Weeks pass. I begin to get a handle on my days. I bring my lunch in a paper bag and eat in my office. I get my own coffee. I draft my own memos. I wait in line with everyone else to use the Xerox machines. And there’s a certain electrifying magic to the ordinary. I feel like this is something I’ve waited my whole life to know. Most evenings, I have a quiet dinner with John at home. After we eat, while he does his homework, I read manuscripts. I work only part-time. I call into the office every Monday and Friday to check in.
—
Some of the crazy continues. One day a bomb threat. Often, uninvited strangers arrive at reception, insisting I’ll want to see them. There’s a heavy stream of interview requests and canvas sacks full of what Tom calls “Jackie mail.” Once, among the letters and manuscripts, a .38 caliber arrives in a manila envelope addressed to me with a note.
I’m stepping into my office when Tom tells me about the gun. I stop, my fingers on the knob. It will never end. The mail and the threats will come. The crowds will wait.
“Are you all right?” Tom says.
“Oh yes,” I say. I step into my office, take out a blank sheet of paper, and I start a list for twenty potential book projects—why they might work, ways I can help make them work, why they are stories that need to be told.

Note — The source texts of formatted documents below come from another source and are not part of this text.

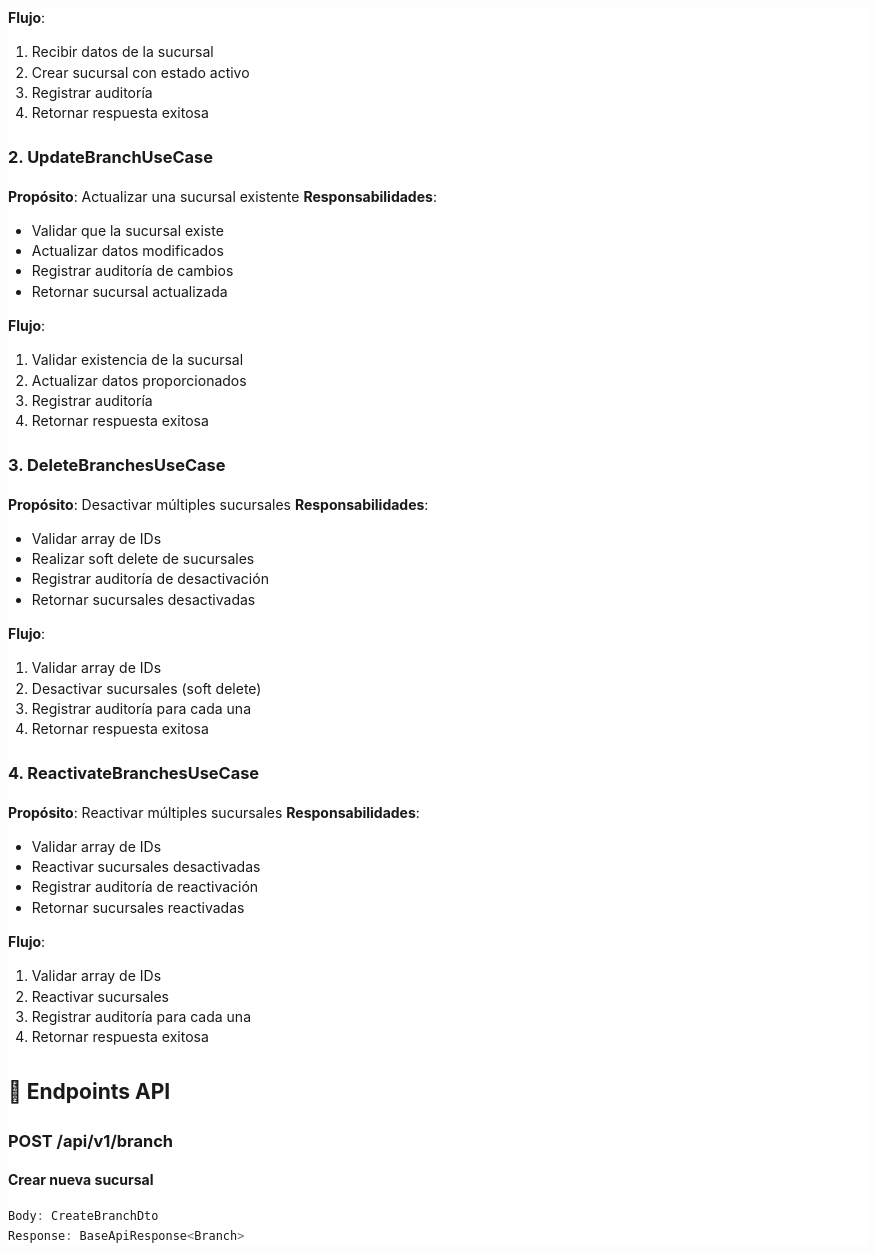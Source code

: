 **Flujo**:
1. Recibir datos de la sucursal
2. Crear sucursal con estado activo
3. Registrar auditoría
4. Retornar respuesta exitosa

### **2. UpdateBranchUseCase**
**Propósito**: Actualizar una sucursal existente
**Responsabilidades**:
- Validar que la sucursal existe
- Actualizar datos modificados
- Registrar auditoría de cambios
- Retornar sucursal actualizada

**Flujo**:
1. Validar existencia de la sucursal
2. Actualizar datos proporcionados
3. Registrar auditoría
4. Retornar respuesta exitosa

### **3. DeleteBranchesUseCase**
**Propósito**: Desactivar múltiples sucursales
**Responsabilidades**:
- Validar array de IDs
- Realizar soft delete de sucursales
- Registrar auditoría de desactivación
- Retornar sucursales desactivadas

**Flujo**:
1. Validar array de IDs
2. Desactivar sucursales (soft delete)
3. Registrar auditoría para cada una
4. Retornar respuesta exitosa

### **4. ReactivateBranchesUseCase**
**Propósito**: Reactivar múltiples sucursales
**Responsabilidades**:
- Validar array de IDs
- Reactivar sucursales desactivadas
- Registrar auditoría de reactivación
- Retornar sucursales reactivadas

**Flujo**:
1. Validar array de IDs
2. Reactivar sucursales
3. Registrar auditoría para cada una
4. Retornar respuesta exitosa

## 📡 Endpoints API

### **POST /api/v1/branch**
**Crear nueva sucursal**
```typescript
Body: CreateBranchDto
Response: BaseApiResponse<Branch>
```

That weekend, Caroline is home from London for five days. When John gets out of school on Friday afternoon, we pile into my jelly-bean-green BMW and drive out to the house in New Jersey. There was a storm the week before. The leaves had turned, and that storm took them down. Now they’re strewn across the road and the fields, gorgeous streams of burnished reds, coppers, golds. The children are bickering—not an argument—just that playful banter of you’re wrong and I’m right. John tells his sister that he’s planning to raise a python in her bathtub while she’s away. “Noooooo,” Caroline says. “You won’t let him, Mom, will you?” The road is awash with leaves; the beauty of them catches in my throat.
…
Just after Christmas, at a dinner at my apartment, the Schlesingers, the Mudds, and the Duchins raise a glass to my new adventure.
“Say a few words,” Arthur says. “Tell us. What’s it like to be a working woman again?”
“I love books. It’s that simple. I love how they expand my mind. Like travel, books let you explore other cultures, perspectives, histories—worlds markedly different from your own.”
“Hear, hear!” Arthur lifts his glass. The others join in. The candles are burning down into castled piles of wax. No one mentions the rumblings in the news—allegations of Jack’s affair with Judith Exner, a woman linked with mob boss Sam Giacana. The unraveling has only begun. In my gut I know this, and I hate what I know.
—
A few days later, an outline of Exner’s half-finished memoir appears in the Times, along with the claim that our marriage was in poor shape. In early March, news about Mary Meyer hits the papers. Two-year White House affair with D.C. artist…J.F.K. smoked grass. Laced through the smut are details of Mary’s murder.
That familiar awful heat under my skin.
—
It will burn for a while. Every detail—true and not—will catch like tinder. It’s our children I think about. And I think about walking into work tomorrow. The meetings I have next week. The ballet I was planning to attend. It’ll be everywhere by then, and I’ll relive it every time I meet someone’s eyes and see that complex web of pity, disbelief, and parasitic wonder. I told you this would happen.